Examples for Serverless were taken from the official documentation.

Serverless framework with Azure Functions

Recently an update to Azure Functions has been published containing proxies and integration with Serverless framework. In a nutshell it's a tool for building serverless architectures. Don't get the name fool you - in fact there's a server behind the whole functionality and still all principals regarding web development are true. What in reality it gives you is focusing only on the very functionality of your application. There're no pipelines, layers or areas - you're going to ensure that each component follows the single responsibility pattern and can be deployed separately. 

We're going to build a very simple application using Azure Functions and Serverless to present the current capabilities of the integration.
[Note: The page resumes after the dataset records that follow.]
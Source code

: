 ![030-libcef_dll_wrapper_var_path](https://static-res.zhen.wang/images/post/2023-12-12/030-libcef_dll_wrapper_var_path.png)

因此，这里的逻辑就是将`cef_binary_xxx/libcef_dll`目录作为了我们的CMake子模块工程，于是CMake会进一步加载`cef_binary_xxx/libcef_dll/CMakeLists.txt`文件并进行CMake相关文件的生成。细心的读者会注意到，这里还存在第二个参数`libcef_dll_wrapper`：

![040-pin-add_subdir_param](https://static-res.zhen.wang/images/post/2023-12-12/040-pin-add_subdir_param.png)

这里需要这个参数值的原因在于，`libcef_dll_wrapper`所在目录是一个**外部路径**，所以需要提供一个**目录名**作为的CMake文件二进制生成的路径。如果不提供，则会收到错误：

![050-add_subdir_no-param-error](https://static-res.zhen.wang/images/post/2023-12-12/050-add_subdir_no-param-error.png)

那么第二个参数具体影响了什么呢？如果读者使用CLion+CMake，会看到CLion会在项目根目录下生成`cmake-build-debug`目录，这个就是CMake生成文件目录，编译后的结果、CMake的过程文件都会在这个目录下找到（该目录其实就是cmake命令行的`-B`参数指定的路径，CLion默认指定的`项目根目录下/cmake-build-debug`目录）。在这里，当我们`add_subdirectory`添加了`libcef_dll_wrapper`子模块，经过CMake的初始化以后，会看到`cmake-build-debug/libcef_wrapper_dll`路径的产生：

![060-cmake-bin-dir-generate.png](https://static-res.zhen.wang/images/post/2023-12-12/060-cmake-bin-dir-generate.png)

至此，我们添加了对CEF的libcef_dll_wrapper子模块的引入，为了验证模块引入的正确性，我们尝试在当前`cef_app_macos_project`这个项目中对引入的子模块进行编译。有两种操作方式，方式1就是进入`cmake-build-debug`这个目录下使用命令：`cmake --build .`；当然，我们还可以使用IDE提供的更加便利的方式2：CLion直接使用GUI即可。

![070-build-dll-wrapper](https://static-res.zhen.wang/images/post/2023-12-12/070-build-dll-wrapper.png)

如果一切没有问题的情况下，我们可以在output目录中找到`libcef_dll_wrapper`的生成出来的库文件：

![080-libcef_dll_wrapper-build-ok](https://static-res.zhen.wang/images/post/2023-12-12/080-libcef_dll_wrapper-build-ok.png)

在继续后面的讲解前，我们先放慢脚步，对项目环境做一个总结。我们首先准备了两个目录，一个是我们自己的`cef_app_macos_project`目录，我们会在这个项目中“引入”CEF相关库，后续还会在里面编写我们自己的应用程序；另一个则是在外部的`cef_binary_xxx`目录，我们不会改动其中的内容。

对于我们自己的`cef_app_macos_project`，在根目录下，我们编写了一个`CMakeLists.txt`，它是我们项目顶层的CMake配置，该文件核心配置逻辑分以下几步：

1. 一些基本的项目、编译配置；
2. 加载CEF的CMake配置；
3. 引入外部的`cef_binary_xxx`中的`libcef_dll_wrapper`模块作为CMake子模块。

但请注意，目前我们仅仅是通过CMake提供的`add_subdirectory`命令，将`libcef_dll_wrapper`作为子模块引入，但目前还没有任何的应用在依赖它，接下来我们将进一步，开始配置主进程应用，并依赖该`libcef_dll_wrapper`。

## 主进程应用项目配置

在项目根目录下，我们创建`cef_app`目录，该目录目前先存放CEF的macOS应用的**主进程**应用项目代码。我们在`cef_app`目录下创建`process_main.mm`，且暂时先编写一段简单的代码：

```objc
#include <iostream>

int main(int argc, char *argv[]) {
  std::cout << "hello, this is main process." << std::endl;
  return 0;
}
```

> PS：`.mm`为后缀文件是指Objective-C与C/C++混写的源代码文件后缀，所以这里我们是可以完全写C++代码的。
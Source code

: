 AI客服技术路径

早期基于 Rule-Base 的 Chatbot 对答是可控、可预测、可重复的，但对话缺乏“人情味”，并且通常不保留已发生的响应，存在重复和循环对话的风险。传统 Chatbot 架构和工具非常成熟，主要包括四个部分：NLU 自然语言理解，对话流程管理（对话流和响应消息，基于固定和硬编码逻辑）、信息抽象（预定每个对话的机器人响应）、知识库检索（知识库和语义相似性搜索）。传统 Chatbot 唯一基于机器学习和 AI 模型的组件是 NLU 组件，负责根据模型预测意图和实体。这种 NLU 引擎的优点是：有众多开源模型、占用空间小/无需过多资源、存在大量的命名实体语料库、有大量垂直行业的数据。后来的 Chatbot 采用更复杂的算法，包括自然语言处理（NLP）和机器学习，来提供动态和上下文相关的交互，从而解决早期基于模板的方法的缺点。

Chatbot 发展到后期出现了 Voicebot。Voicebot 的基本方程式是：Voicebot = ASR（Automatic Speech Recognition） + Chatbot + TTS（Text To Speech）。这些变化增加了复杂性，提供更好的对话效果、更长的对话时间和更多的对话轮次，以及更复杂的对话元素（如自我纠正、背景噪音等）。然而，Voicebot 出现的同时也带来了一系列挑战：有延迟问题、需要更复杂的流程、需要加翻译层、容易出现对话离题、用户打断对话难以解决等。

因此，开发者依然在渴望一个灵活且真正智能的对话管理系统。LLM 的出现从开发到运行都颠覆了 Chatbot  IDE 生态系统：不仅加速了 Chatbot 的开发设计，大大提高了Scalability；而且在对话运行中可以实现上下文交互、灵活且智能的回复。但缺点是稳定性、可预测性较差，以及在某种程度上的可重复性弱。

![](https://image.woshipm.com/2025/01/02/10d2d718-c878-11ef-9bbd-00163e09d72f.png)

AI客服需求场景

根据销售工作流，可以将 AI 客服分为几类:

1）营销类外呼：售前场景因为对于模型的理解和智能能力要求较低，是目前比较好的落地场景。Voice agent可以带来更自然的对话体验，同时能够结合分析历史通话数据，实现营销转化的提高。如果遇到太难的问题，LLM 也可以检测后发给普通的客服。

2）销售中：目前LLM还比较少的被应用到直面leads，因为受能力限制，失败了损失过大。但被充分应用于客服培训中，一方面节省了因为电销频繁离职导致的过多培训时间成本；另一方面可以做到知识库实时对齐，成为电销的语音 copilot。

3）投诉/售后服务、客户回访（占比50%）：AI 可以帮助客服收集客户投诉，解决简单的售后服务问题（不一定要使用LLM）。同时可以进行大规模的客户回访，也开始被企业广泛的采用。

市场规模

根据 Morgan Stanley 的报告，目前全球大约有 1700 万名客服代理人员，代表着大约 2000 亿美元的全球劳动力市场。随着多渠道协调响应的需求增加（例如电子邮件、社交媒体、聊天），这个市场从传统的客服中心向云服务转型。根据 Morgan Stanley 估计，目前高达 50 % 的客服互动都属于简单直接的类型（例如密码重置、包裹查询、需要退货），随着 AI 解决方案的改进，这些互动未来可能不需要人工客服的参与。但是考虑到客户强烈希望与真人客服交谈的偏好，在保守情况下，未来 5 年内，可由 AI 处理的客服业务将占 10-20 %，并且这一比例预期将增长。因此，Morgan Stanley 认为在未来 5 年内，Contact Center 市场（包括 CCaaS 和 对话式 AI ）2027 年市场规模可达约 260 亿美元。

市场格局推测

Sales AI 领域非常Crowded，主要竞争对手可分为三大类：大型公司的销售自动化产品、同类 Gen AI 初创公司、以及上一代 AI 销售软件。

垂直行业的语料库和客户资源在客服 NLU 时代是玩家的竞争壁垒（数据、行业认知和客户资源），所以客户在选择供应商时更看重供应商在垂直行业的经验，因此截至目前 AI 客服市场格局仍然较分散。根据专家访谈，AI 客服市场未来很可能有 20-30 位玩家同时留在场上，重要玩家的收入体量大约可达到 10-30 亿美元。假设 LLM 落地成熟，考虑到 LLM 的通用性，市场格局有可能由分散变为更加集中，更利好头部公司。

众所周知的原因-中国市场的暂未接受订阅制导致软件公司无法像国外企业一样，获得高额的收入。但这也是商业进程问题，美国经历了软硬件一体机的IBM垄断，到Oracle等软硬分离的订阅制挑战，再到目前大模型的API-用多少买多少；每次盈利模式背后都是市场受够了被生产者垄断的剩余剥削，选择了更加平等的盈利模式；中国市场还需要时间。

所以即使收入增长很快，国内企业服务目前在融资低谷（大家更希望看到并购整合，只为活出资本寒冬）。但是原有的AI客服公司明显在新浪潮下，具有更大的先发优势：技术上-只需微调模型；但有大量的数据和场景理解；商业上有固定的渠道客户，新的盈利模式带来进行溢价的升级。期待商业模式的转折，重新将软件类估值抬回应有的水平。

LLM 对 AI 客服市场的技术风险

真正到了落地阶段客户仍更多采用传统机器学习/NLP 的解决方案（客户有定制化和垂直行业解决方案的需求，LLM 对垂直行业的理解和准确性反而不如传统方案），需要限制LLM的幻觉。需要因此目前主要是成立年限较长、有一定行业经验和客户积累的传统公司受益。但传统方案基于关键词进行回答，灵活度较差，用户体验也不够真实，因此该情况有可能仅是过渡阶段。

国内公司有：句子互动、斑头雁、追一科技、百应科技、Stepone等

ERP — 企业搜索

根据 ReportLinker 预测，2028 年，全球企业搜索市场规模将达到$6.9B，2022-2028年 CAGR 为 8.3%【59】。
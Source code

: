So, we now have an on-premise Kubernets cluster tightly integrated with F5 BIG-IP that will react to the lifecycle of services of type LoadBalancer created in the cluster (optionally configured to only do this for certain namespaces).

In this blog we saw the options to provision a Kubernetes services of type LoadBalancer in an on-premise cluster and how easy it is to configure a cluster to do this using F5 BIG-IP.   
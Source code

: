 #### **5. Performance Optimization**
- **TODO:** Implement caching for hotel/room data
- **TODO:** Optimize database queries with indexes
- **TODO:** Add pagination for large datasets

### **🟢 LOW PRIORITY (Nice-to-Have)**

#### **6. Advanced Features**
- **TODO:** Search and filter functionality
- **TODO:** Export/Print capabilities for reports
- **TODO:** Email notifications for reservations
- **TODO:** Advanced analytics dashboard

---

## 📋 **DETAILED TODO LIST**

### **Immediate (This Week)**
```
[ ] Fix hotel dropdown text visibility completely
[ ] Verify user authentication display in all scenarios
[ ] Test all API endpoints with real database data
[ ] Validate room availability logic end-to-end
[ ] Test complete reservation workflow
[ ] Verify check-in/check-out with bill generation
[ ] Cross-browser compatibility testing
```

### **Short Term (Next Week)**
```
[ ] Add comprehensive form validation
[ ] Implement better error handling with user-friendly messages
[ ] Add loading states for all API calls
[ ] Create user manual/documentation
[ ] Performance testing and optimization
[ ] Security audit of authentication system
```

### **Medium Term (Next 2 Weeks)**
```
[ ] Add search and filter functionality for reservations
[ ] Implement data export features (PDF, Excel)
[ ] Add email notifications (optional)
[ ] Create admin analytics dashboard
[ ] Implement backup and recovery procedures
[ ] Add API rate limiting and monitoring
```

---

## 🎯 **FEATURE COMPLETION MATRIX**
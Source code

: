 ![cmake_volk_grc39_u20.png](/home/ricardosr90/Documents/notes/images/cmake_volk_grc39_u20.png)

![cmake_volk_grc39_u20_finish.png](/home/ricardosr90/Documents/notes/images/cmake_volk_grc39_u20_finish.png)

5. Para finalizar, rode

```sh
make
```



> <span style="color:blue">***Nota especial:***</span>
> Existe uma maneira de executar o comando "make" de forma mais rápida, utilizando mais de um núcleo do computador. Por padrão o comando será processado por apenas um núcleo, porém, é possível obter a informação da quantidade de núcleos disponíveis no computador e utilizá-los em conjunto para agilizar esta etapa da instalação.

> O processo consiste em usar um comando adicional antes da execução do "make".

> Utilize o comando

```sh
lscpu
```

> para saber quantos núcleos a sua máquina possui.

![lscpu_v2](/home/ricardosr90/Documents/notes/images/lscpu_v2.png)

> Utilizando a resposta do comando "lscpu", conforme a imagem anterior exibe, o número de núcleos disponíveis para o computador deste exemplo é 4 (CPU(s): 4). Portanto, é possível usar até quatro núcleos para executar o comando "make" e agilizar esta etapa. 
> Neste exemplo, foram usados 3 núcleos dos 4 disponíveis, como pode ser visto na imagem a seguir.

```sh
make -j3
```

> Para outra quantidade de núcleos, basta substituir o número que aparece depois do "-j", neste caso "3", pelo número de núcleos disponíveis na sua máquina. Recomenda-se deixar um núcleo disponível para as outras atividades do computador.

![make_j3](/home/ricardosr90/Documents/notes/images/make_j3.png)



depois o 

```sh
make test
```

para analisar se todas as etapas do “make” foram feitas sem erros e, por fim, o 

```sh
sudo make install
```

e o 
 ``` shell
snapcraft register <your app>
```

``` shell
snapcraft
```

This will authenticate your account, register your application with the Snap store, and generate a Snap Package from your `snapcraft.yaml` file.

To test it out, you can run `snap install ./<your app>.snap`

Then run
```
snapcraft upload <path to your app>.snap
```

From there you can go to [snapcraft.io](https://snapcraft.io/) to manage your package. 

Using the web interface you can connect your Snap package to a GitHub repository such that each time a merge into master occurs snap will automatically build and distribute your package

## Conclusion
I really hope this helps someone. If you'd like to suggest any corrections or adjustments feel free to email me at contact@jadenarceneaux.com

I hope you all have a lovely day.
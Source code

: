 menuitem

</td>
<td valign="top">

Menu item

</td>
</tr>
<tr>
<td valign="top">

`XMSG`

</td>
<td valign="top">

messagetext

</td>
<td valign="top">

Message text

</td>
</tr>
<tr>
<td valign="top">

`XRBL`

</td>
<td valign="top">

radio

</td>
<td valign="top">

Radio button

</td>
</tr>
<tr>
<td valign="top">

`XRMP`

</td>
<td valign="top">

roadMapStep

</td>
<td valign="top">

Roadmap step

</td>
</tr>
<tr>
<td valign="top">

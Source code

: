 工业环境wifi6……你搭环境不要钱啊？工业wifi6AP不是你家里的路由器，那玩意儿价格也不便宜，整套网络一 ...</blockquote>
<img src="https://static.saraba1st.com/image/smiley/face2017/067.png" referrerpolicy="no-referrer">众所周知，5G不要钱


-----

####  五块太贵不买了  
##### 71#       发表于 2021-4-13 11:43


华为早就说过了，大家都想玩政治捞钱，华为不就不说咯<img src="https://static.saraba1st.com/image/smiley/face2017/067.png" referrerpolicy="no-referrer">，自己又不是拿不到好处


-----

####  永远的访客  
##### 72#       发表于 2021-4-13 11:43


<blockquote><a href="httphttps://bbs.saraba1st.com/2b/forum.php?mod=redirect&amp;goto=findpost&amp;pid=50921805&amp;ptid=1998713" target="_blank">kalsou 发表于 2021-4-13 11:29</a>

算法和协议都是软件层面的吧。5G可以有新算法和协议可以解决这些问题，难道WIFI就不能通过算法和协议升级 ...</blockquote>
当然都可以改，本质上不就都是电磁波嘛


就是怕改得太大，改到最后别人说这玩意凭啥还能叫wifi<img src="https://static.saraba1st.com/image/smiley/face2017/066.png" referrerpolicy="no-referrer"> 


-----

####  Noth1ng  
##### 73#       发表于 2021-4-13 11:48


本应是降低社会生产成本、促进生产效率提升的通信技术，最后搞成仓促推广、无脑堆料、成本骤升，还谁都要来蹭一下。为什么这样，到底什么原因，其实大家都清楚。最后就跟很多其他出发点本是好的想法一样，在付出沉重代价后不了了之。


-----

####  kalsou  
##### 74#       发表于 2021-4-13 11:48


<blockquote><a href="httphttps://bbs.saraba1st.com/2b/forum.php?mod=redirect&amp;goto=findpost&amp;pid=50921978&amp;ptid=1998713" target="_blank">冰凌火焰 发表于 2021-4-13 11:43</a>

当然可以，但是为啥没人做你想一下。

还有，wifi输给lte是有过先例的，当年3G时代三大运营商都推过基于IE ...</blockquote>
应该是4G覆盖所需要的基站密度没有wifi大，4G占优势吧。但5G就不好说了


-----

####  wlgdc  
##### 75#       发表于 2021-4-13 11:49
Provisioning you environment

I decided, that the easiest solution here is to obtain a pre-configured Ubuntu VM with installed NodeJS - you can easiliy get it from the marketplace in the portal. Once you have it, connect to it(as usual in my case, from Windows PuTTY seems like the best idea) and we can start. Type in following commands:

sudo npm install -g serverless
serverless install --url https://github.com/azure/boilerplate-azurefunctions --name ServerlessExample

Those two will:

  • install Serverless globally
  • install a new service locally using name ServerlessExample

Once it's finished, you can go to the ServerlessExample directory - you'll see some files which are the core of our application. In fact, this boilerplate gives us all we need to get started as the example is fully functional.

Deploying a function

Before you're able to deploy your function to Azure you have to provide a credentials for deployment. The whole process is pretty well described here, however I attaching it here with my comments because in my case it didn't go as flawlessly as I thought:

\
bitnami@nodejsblog:~$ sudo npm i -g azure-cli
bitnami@nodejsblog:~$ azure login
bitnami@nodejsblog:~$ azure account show
bitnami@nodejsblog:~$ azure login
bitnami@nodejsblog:~$ azure ad app create -n service_name --home-page http://www.my-app.org --identifier-uris https://www.my-app.org/example -p pass
bitnami@nodejsblog:~$ azure ad sp create -a application_id
bitnami@nodejsblog:~$ azure role assignment create --objectId object_id  -o Contributor
bitnami@nodejsblog:~$ export azureSubId='<subscriptionId>'
bitnami@nodejsblog:~$ export azureServicePrincipalTenantId='<tenantId>'
bitnami@nodejsblog:~$ export azureServicePrincipalClientId='<servicePrincipalName>'
bitnami@nodejsblog:~$ export azureServicePrincipalPassword='<password>'

Note that I used azure ad app create command additionally - in my case it was not possible to simply create a service principal using only a name and a password.

You can ensure that you've added environment variables using printenv command. Once you configured your credentials, go to the directory of your service and just run:

/
serverless deploy

You should see following output:

/
Serverless: Packaging service...
Serverless: Logging in to Azure
Serverless: Creating resource group: ServerlessExampleKamz-rg
Serverless: Creating function app: ServerlessExampleKamz
Serverless: Waiting for Kudu endpoint...
Serverless: Parsing Azure Functions Bindings.json...
Serverless: Building binding for function: httpjs event: httpTrigger
Serverless: Packaging function: httpjs
Serverless: Building binding for function: queuejs event: queueTrigger
Serverless: Building binding for function: queuejs event: blob
Serverless: Packaging function: queuejs
Serverless: Syncing Triggers....Response statuscode: 200
Serverless: Running Kudu command del package.json...
Serverless: Running Kudu command npm install --production...
Serverless: Successfully created Function App

Now when you go to the portal, you'll see a new resource group created and function deployed.